• _TASK STATEMENT_
Each record needs to be transcribed word for word, though without its pictures.

• _EXCERPTED DATA_
* * * * *
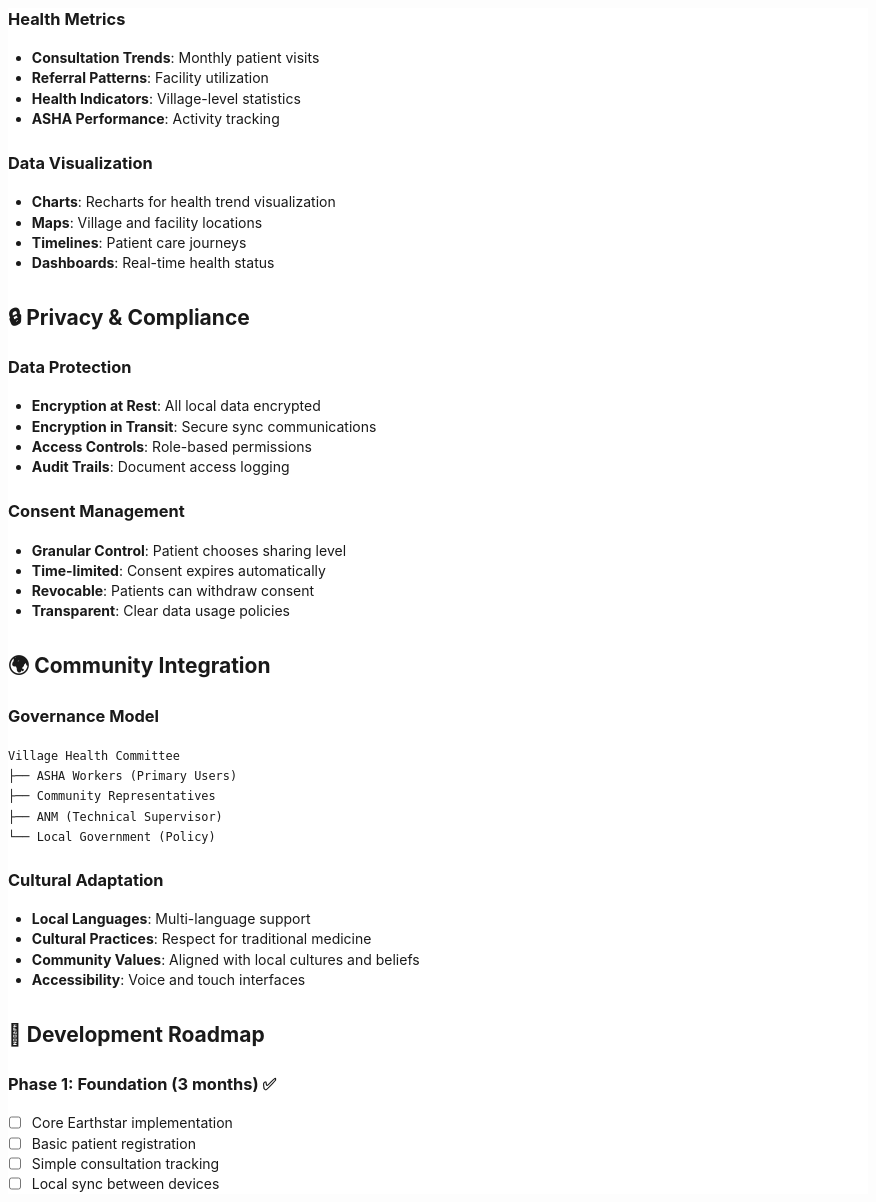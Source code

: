 ### Health Metrics
- **Consultation Trends**: Monthly patient visits
- **Referral Patterns**: Facility utilization
- **Health Indicators**: Village-level statistics
- **ASHA Performance**: Activity tracking

### Data Visualization
- **Charts**: Recharts for health trend visualization
- **Maps**: Village and facility locations
- **Timelines**: Patient care journeys
- **Dashboards**: Real-time health status

## 🔒 Privacy & Compliance

### Data Protection
- **Encryption at Rest**: All local data encrypted
- **Encryption in Transit**: Secure sync communications
- **Access Controls**: Role-based permissions
- **Audit Trails**: Document access logging

### Consent Management
- **Granular Control**: Patient chooses sharing level
- **Time-limited**: Consent expires automatically
- **Revocable**: Patients can withdraw consent
- **Transparent**: Clear data usage policies

## 🌍 Community Integration

### Governance Model
```
Village Health Committee
├── ASHA Workers (Primary Users)
├── Community Representatives
├── ANM (Technical Supervisor)
└── Local Government (Policy)
```

### Cultural Adaptation
- **Local Languages**: Multi-language support
- **Cultural Practices**: Respect for traditional medicine
- **Community Values**: Aligned with local cultures and beliefs
- **Accessibility**: Voice and touch interfaces

## 🚧 Development Roadmap

### Phase 1: Foundation (3 months) ✅
- [ ] Core Earthstar implementation
- [ ] Basic patient registration
- [ ] Simple consultation tracking
- [ ] Local sync between devices
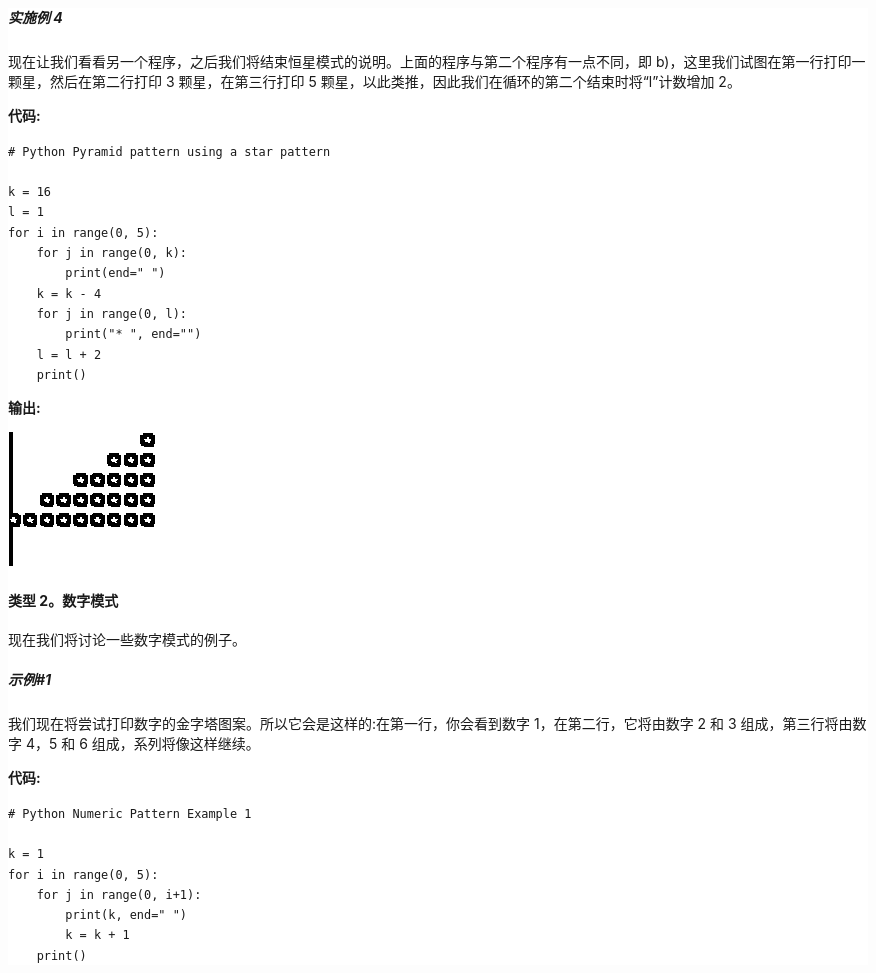 

##### 实施例 4

现在让我们看看另一个程序，之后我们将结束恒星模式的说明。上面的程序与第二个程序有一点不同，即 b)，这里我们试图在第一行打印一颗星，然后在第二行打印 3 颗星，在第三行打印 5 颗星，以此类推，因此我们在循环的第二个结束时将“l”计数增加 2。

**代码:**

```
# Python Pyramid pattern using a star pattern

k = 16
l = 1
for i in range(0, 5):
    for j in range(0, k):
        print(end=" ")
    k = k - 4
    for j in range(0, l):
        print("* ", end="")
    l = l + 2
    print() 
```

**输出:**

![Star pattern - Example 4](img/9fe8a6d3686ada742c0edd0b5d9d5dad.png)



#### 类型 2。数字模式

现在我们将讨论一些数字模式的例子。

##### 示例#1

我们现在将尝试打印数字的金字塔图案。所以它会是这样的:在第一行，你会看到数字 1，在第二行，它将由数字 2 和 3 组成，第三行将由数字 4，5 和 6 组成，系列将像这样继续。

**代码:**

```
# Python Numeric Pattern Example 1

k = 1
for i in range(0, 5):
    for j in range(0, i+1):
        print(k, end=" ")
        k = k + 1
    print() 
```
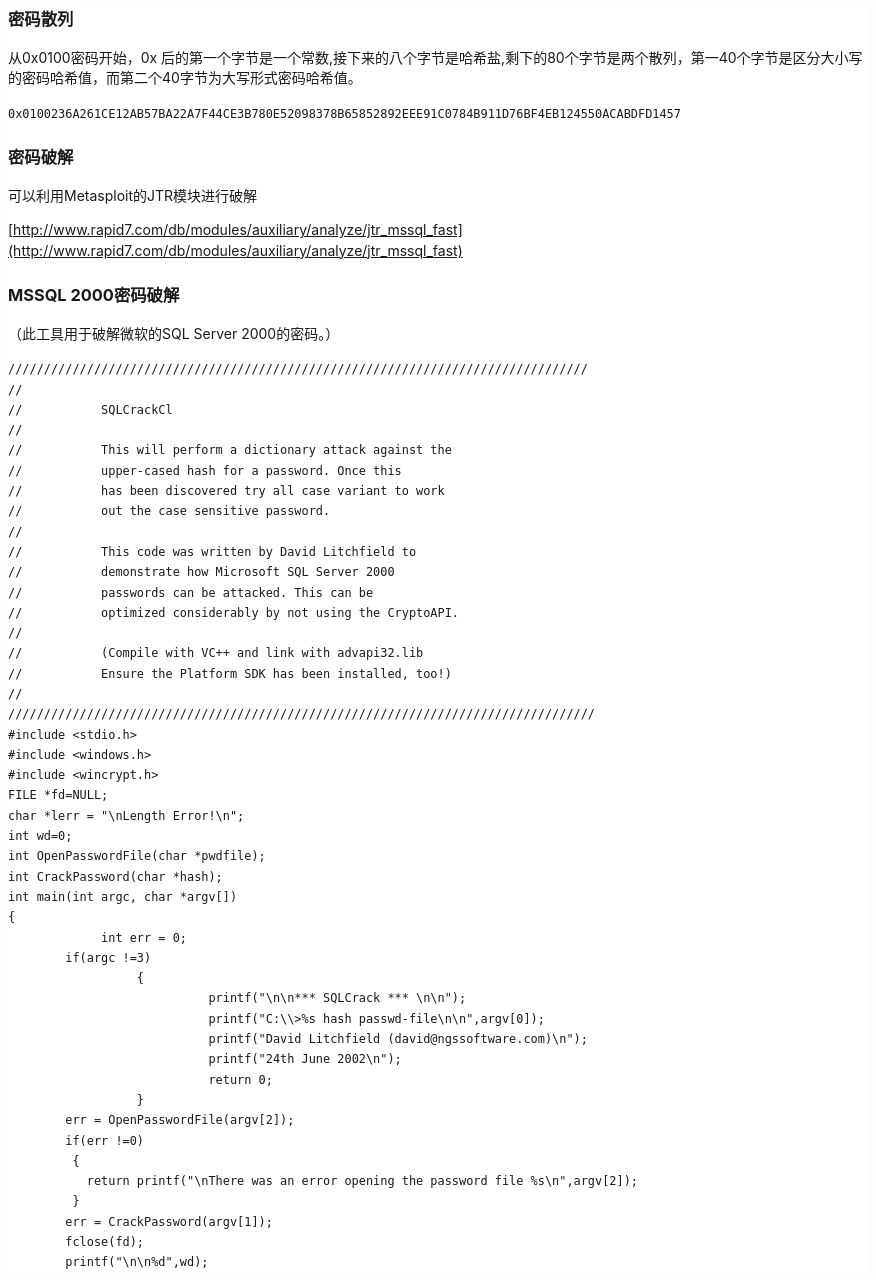 ### 密码散列

从0x0100密码开始，0x 后的第一个字节是一个常数,接下来的八个字节是哈希盐,剩下的80个字节是两个散列，第一40个字节是区分大小写的密码哈希值，而第二个40字节为大写形式密码哈希值。

```
0x0100236A261CE12AB57BA22A7F44CE3B780E52098378B65852892EEE91C0784B911D76BF4EB124550ACABDFD1457

```

### 密码破解

可以利用Metasploit的JTR模块进行破解

[http://www.rapid7.com/db/modules/auxiliary/analyze/jtr_mssql_fast](http://www.rapid7.com/db/modules/auxiliary/analyze/jtr_mssql_fast)

### MSSQL 2000密码破解

（此工具用于破解微软的SQL Server 2000的密码。）

```
/////////////////////////////////////////////////////////////////////////////////
//
//           SQLCrackCl
//
//           This will perform a dictionary attack against the
//           upper-cased hash for a password. Once this
//           has been discovered try all case variant to work
//           out the case sensitive password.
//
//           This code was written by David Litchfield to
//           demonstrate how Microsoft SQL Server 2000
//           passwords can be attacked. This can be
//           optimized considerably by not using the CryptoAPI.
//
//           (Compile with VC++ and link with advapi32.lib
//           Ensure the Platform SDK has been installed, too!)
//
//////////////////////////////////////////////////////////////////////////////////
#include <stdio.h>
#include <windows.h>
#include <wincrypt.h>
FILE *fd=NULL;
char *lerr = "\nLength Error!\n";
int wd=0;
int OpenPasswordFile(char *pwdfile);
int CrackPassword(char *hash);
int main(int argc, char *argv[])
{
             int err = 0;
        if(argc !=3)
                  {
                            printf("\n\n*** SQLCrack *** \n\n");
                            printf("C:\\>%s hash passwd-file\n\n",argv[0]);
                            printf("David Litchfield (david@ngssoftware.com)\n");
                            printf("24th June 2002\n");
                            return 0;
                  }
        err = OpenPasswordFile(argv[2]);
        if(err !=0)
         {
           return printf("\nThere was an error opening the password file %s\n",argv[2]);
         }
        err = CrackPassword(argv[1]);
        fclose(fd);
        printf("\n\n%d",wd);
```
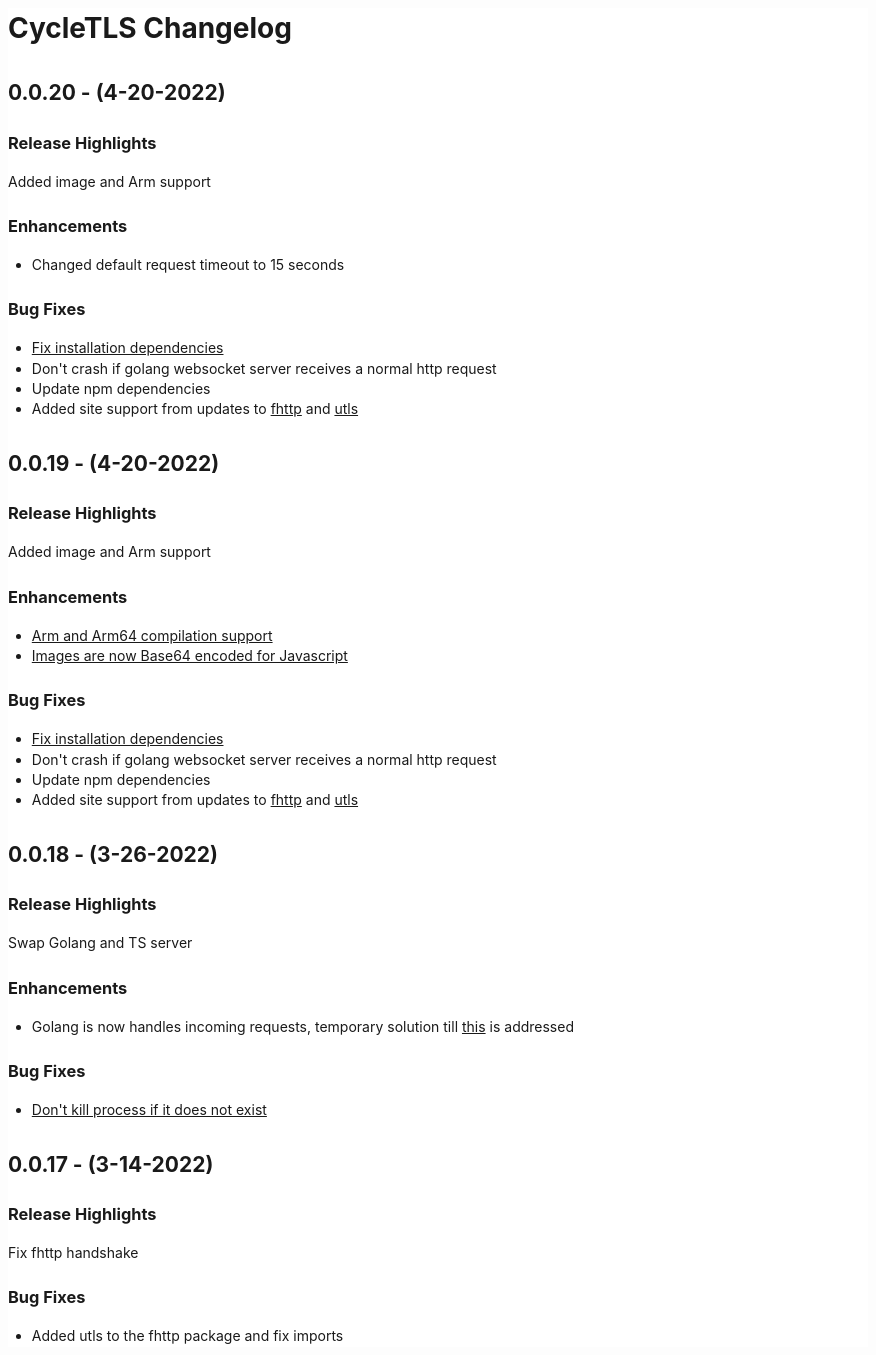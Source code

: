 # CycleTLS Changelog

## 0.0.20 - (4-20-2022)
### Release Highlights
Added image and Arm support
### Enhancements
- Changed default request timeout to 15 seconds
### Bug Fixes
- [Fix installation dependencies](https://github.com/Danny-Dasilva/CycleTLS/issues/84)
- Don't crash if golang websocket server receives a normal http request
- Update npm dependencies
- Added site support from updates to [fhttp](https://github.com/Danny-Dasilva/fhttp) and [utls](https://github.com/Danny-Dasilva/utls)

## 0.0.19 - (4-20-2022)
### Release Highlights
Added image and Arm support
### Enhancements
- [Arm and Arm64 compilation support](https://github.com/Danny-Dasilva/CycleTLS/issues/86)
- [Images are now Base64 encoded for Javascript](https://github.com/Danny-Dasilva/CycleTLS/issues/76)
### Bug Fixes
- [Fix installation dependencies](https://github.com/Danny-Dasilva/CycleTLS/issues/84)
- Don't crash if golang websocket server receives a normal http request
- Update npm dependencies
- Added site support from updates to [fhttp](https://github.com/Danny-Dasilva/fhttp) and [utls](https://github.com/Danny-Dasilva/utls)

## 0.0.18 - (3-26-2022)
### Release Highlights
Swap Golang and TS server
### Enhancements
- Golang is now handles incoming requests, temporary solution till [this](https://github.com/Danny-Dasilva/CycleTLS/issues/55) is addressed 
### Bug Fixes
- [Don't kill process if it does not exist](https://github.com/Danny-Dasilva/CycleTLS/pull/71)

## 0.0.17 - (3-14-2022)
### Release Highlights
Fix fhttp handshake 
### Bug Fixes
- Added utls to the fhttp package and fix imports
* * * * *
• _RESULT OF THIS TASK_
Source code

: ### Health Metrics
- **Consultation Trends**: Monthly patient visits
- **Referral Patterns**: Facility utilization
- **Health Indicators**: Village-level statistics
- **ASHA Performance**: Activity tracking

### Data Visualization
- **Charts**: Recharts for health trend visualization
- **Maps**: Village and facility locations
- **Timelines**: Patient care journeys
- **Dashboards**: Real-time health status

## 🔒 Privacy & Compliance

### Data Protection
- **Encryption at Rest**: All local data encrypted
- **Encryption in Transit**: Secure sync communications
- **Access Controls**: Role-based permissions
- **Audit Trails**: Document access logging

### Consent Management
- **Granular Control**: Patient chooses sharing level
- **Time-limited**: Consent expires automatically
- **Revocable**: Patients can withdraw consent
- **Transparent**: Clear data usage policies

## 🌍 Community Integration

### Governance Model
```
Village Health Committee
├── ASHA Workers (Primary Users)
├── Community Representatives
├── ANM (Technical Supervisor)
└── Local Government (Policy)
```

### Cultural Adaptation
- **Local Languages**: Multi-language support
- **Cultural Practices**: Respect for traditional medicine
- **Community Values**: Aligned with local cultures and beliefs
- **Accessibility**: Voice and touch interfaces

## 🚧 Development Roadmap

### Phase 1: Foundation (3 months) ✅
- [ ] Core Earthstar implementation
- [ ] Basic patient registration
- [ ] Simple consultation tracking
- [ ] Local sync between devices

##### 实施例 4

现在让我们看看另一个程序，之后我们将结束恒星模式的说明。上面的程序与第二个程序有一点不同，即 b)，这里我们试图在第一行打印一颗星，然后在第二行打印 3 颗星，在第三行打印 5 颗星，以此类推，因此我们在循环的第二个结束时将“l”计数增加 2。

**代码:**

```
# Python Pyramid pattern using a star pattern

k = 16
l = 1
for i in range(0, 5):
    for j in range(0, k):
        print(end=" ")
    k = k - 4
    for j in range(0, l):
        print("* ", end="")
    l = l + 2
    print() 
```

**输出:**

![Star pattern - Example 4](img/9fe8a6d3686ada742c0edd0b5d9d5dad.png)



#### 类型 2。数字模式

现在我们将讨论一些数字模式的例子。

##### 示例#1

我们现在将尝试打印数字的金字塔图案。所以它会是这样的:在第一行，你会看到数字 1，在第二行，它将由数字 2 和 3 组成，第三行将由数字 4，5 和 6 组成，系列将像这样继续。

**代码:**

```
# Python Numeric Pattern Example 1

k = 1
for i in range(0, 5):
    for j in range(0, i+1):
        print(k, end=" ")
        k = k + 1
    print() 
```
 ### 密码散列

从0x0100密码开始，0x 后的第一个字节是一个常数,接下来的八个字节是哈希盐,剩下的80个字节是两个散列，第一40个字节是区分大小写的密码哈希值，而第二个40字节为大写形式密码哈希值。

```
0x0100236A261CE12AB57BA22A7F44CE3B780E52098378B65852892EEE91C0784B911D76BF4EB124550ACABDFD1457

```

### 密码破解

可以利用Metasploit的JTR模块进行破解

[http://www.rapid7.com/db/modules/auxiliary/analyze/jtr_mssql_fast](http://www.rapid7.com/db/modules/auxiliary/analyze/jtr_mssql_fast)

### MSSQL 2000密码破解

（此工具用于破解微软的SQL Server 2000的密码。）

```
/////////////////////////////////////////////////////////////////////////////////
//
//           SQLCrackCl
//
//           This will perform a dictionary attack against the
//           upper-cased hash for a password. Once this
//           has been discovered try all case variant to work
//           out the case sensitive password.
//
//           This code was written by David Litchfield to
//           demonstrate how Microsoft SQL Server 2000
//           passwords can be attacked. This can be
//           optimized considerably by not using the CryptoAPI.
//
//           (Compile with VC++ and link with advapi32.lib
//           Ensure the Platform SDK has been installed, too!)
//
//////////////////////////////////////////////////////////////////////////////////
#include <stdio.h>
#include <windows.h>
#include <wincrypt.h>
FILE *fd=NULL;
char *lerr = "\nLength Error!\n";
int wd=0;
int OpenPasswordFile(char *pwdfile);
int CrackPassword(char *hash);
int main(int argc, char *argv[])
{
             int err = 0;
        if(argc !=3)
                  {
                            printf("\n\n*** SQLCrack *** \n\n");
                            printf("C:\\>%s hash passwd-file\n\n",argv[0]);
                            printf("David Litchfield (david@ngssoftware.com)\n");
                            printf("24th June 2002\n");
                            return 0;
                  }
        err = OpenPasswordFile(argv[2]);
        if(err !=0)
         {
           return printf("\nThere was an error opening the password file %s\n",argv[2]);
         }
        err = CrackPassword(argv[1]);
        fclose(fd);
        printf("\n\n%d",wd);
```
Source code

: # CycleTLS Changelog

## 0.0.20 - (4-20-2022)
### Release Highlights
Added image and Arm support
### Enhancements
- Changed default request timeout to 15 seconds
### Bug Fixes
- [Fix installation dependencies](https://github.com/Danny-Dasilva/CycleTLS/issues/84)
- Don't crash if golang websocket server receives a normal http request
- Update npm dependencies
- Added site support from updates to [fhttp](https://github.com/Danny-Dasilva/fhttp) and [utls](https://github.com/Danny-Dasilva/utls)

## 0.0.19 - (4-20-2022)
### Release Highlights
Added image and Arm support
### Enhancements
- [Arm and Arm64 compilation support](https://github.com/Danny-Dasilva/CycleTLS/issues/86)
- [Images are now Base64 encoded for Javascript](https://github.com/Danny-Dasilva/CycleTLS/issues/76)
### Bug Fixes
- [Fix installation dependencies](https://github.com/Danny-Dasilva/CycleTLS/issues/84)
- Don't crash if golang websocket server receives a normal http request
- Update npm dependencies
- Added site support from updates to [fhttp](https://github.com/Danny-Dasilva/fhttp) and [utls](https://github.com/Danny-Dasilva/utls)

## 0.0.18 - (3-26-2022)
### Release Highlights
Swap Golang and TS server
### Enhancements
- Golang is now handles incoming requests, temporary solution till [this](https://github.com/Danny-Dasilva/CycleTLS/issues/55) is addressed 
### Bug Fixes
- [Don't kill process if it does not exist](https://github.com/Danny-Dasilva/CycleTLS/pull/71)

## 0.0.17 - (3-14-2022)
### Release Highlights
Fix fhttp handshake 
### Bug Fixes
- Added utls to the fhttp package and fix imports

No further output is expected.